Most of the early blogs and LiveJournals and GeoCities sites have evaporated now. They survive, if at all on the public web, only in the recesses of archive.org. Mostly they died of bitrot, but there’s been plenty of deliberate clean-slating too. People look at something they started writing when they were still kids, and then they take it out back to shoot it. A final mercy for those cringier traces of their younger selves.
I know people who burn all their journals. The impulse makes a lot of sense.
That’s all something of a cop-out, though. Even if everything I felt bad about writing was gone, I’d still have written it. I’m trying to take this collection of terrible writing as a useful index to some things, like what I have (despite myself) actually learned since I was a teenager.
Here are some things I’ll own:
I’ve written a lot of stupid, embarrassing shit about women. I’ve also written some stupid, unthinking, racist nonsense.
I’ve done more than my fair share of tasteless appropriation.
I grew up so embedded in midwestern American cultural and religious conservatism that its dimensions were basically invisible to me.
I soaked up a whole lot of SFnal libertarianism (and much stranger stuff) and then Free Software hit my nascent political brain like a ton of lead bricks. I danced around anarchism for a long time without understanding it. At 35, I do not have a coherent political philosophy. My writing, no doubt, reflects this.
I both repeat and contradict myself constantly. I adopt a posture of expertise or certainty far more often than is warranted.
My enthusiasm for art has usually been poorly contextualized, embarrassingly naive, or just a bad idea.2
I write poems without any real grounding in poetry as such, and they are for the most part very bad poems.
I almost never know what the fuck is going on.

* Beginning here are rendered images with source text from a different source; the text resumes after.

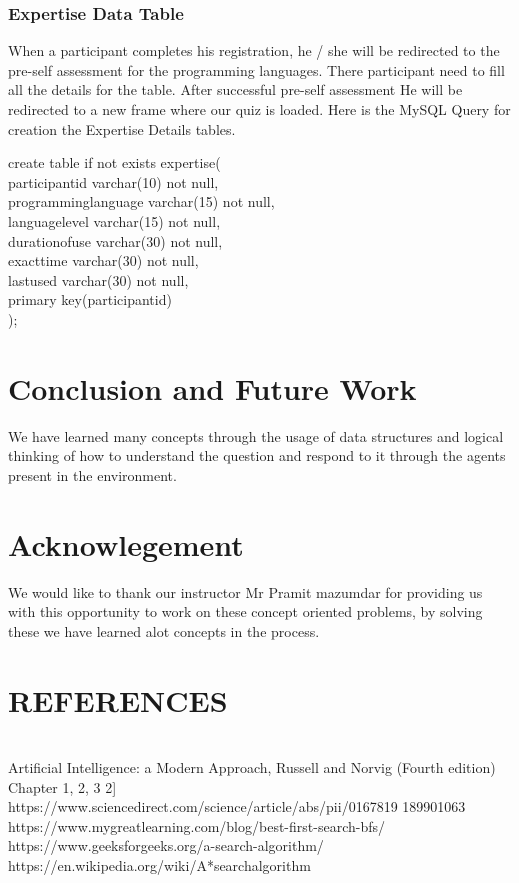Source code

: \documentclass[10pt,a4paper,openright]{IEEEtran}
\begin{document}
\subsubsection{Expertise Data Table}
When a participant completes his registration, he / she will be redirected to the pre-self assessment for the programming languages. There participant need to fill all the details for the table. After successful pre-self assessment He will be redirected to a new frame where our quiz is loaded. Here is the MySQL Query for creation the Expertise Details tables.
\begin{tcolorbox}
create table if not exists expertise( \\
participantid varchar(10) not null, \\
programminglanguage varchar(15) not null,\\
languagelevel varchar(15) not null,\\
durationofuse varchar(30) not null,\\
exacttime varchar(30) not null,\\
lastused varchar(30) not null,\\
primary key(participantid)\\
);
\end{tcolorbox}

\section{Conclusion and Future Work}
We have learned many concepts through the usage of data
structures and logical thinking of how to understand the
question and respond to it through the agents present in the
environment.
\section*{Acknowlegement}
We would like to thank our instructor Mr Pramit mazumdar for
providing us with this opportunity to work on these concept
oriented problems, by solving these we have learned alot
concepts in the process.
%	

\section{REFERENCES} \\
Artificial Intelligence: a Modern Approach, Russell and
Norvig (Fourth edition) Chapter 1, 2, 3 2] \\
https://www.sciencedirect.com/science/article/abs/pii/0167819
189901063 \\
https://www.mygreatlearning.com/blog/best-first-search-bfs/ \\
https://www.geeksforgeeks.org/a-search-algorithm/ \\
https://en.wikipedia.org/wiki/A*searchalgorithm \\

	
\end{document}
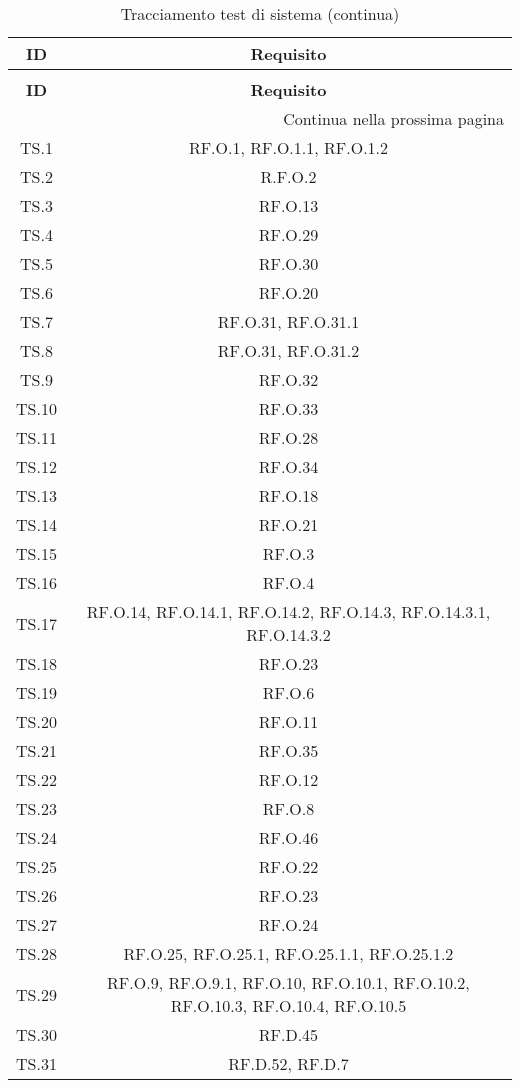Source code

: \bgroup
\begin{adjustwidth}{-0.5cm}{-0.5cm}
	\centering
  \begin{longtable}{|c|c|}
		\caption{Tracciamento test di sistema}
  	\label{tab:tracciamento-test-sistema} \\
    \hline
		\textbf{ID} & \textbf{Requisito} \\ 
		\hline
		\endfirsthead

		\caption[]{Tracciamento test di sistema (continua)} \\
		\hline
		\textbf{ID} & \textbf{Requisito} \\ 
		\hline
		\endhead

		\hline
		\multicolumn{2}{|r|}{{Continua nella prossima pagina}} \\ 
		\hline
		\endfoot

		\hline
		\endlastfoot

    TS.1 & RF.O.1, RF.O.1.1, RF.O.1.2\\
		\hline TS.2 & R.F.O.2\\
		\hline TS.3 & RF.O.13\\
		\hline TS.4 & RF.O.29\\
		\hline TS.5 & RF.O.30\\
		\hline TS.6 & RF.O.20\\
		\hline TS.7 & RF.O.31, RF.O.31.1\\
		\hline TS.8 & RF.O.31, RF.O.31.2\\
		\hline TS.9 & RF.O.32\\
		\hline TS.10 & RF.O.33\\
		\hline TS.11 & RF.O.28\\
		\hline TS.12 & RF.O.34\\
		\hline TS.13 & RF.O.18\\
		\hline TS.14 & RF.O.21\\
		\hline TS.15 & RF.O.3\\
		\hline TS.16 & RF.O.4\\
		\hline TS.17 & RF.O.14, RF.O.14.1, RF.O.14.2, RF.O.14.3, RF.O.14.3.1, RF.O.14.3.2\\
		\hline TS.18 & RF.O.23\\
		\hline TS.19 & RF.O.6\\
		\hline TS.20 & RF.O.11\\
		\hline TS.21 & RF.O.35\\
		\hline TS.22 & RF.O.12\\
		\hline TS.23 & RF.O.8\\
		\hline TS.24 & RF.O.46\\
		\hline TS.25 & RF.O.22\\
		\hline TS.26 & RF.O.23\\
		\hline TS.27 & RF.O.24\\
		\hline TS.28 & RF.O.25, RF.O.25.1, RF.O.25.1.1, RF.O.25.1.2\\
		\hline TS.29 & RF.O.9, RF.O.9.1, RF.O.10, RF.O.10.1, RF.O.10.2, RF.O.10.3, RF.O.10.4, RF.O.10.5\\
		\hline TS.30 & RF.D.45\\
		\hline TS.31 & RF.D.52, RF.D.7\\
  \end{longtable}
\end{adjustwidth}
\egroup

I could go on in this vein for a while, but I suppose the point is this: If you needed for some reason to discover that I’m a ridiculous asshole, or convict me of a wide range of ideological offenses (or crimes against basic good taste), you’d have an easy enough time of it. However ill you want to think of me, the text here is likely sufficient to your needs.
I’m not going to delete all this stuff, though. I’m not sure if I can quite say why. I don’t blame anyone else for that impulse, but it’s not for me right now. Maybe I’m just too obsessed with memory to deliberately efface one of the few artifacts I’ve made out of it. Or too conscious of how little else I’ve built than a pile of words, as I near an age when it’s just as likely the bulk of my accomplishments are in the past.
What I would say is: If you find something here you’re repulsed by, well, you might be right. You might well be under no obligation to cut me much slack, but there’s a decent chance I’m trying to do better. At any rate, I’m all too aware I haven’t been doing so hot as it stands.
1 There was, for a little while, this kind of computer gaming zine that I made in Microsoft Publisher and called "Feed The Machine". It was full of cheatcodes I copied from other places and screenshots of demos installed off of the PC Gamer disc. I think it had a web incarnation for about 5 minutes somewhere in there.
2 The opinions I had in public on Usenet... Look, I'm sorry, ok?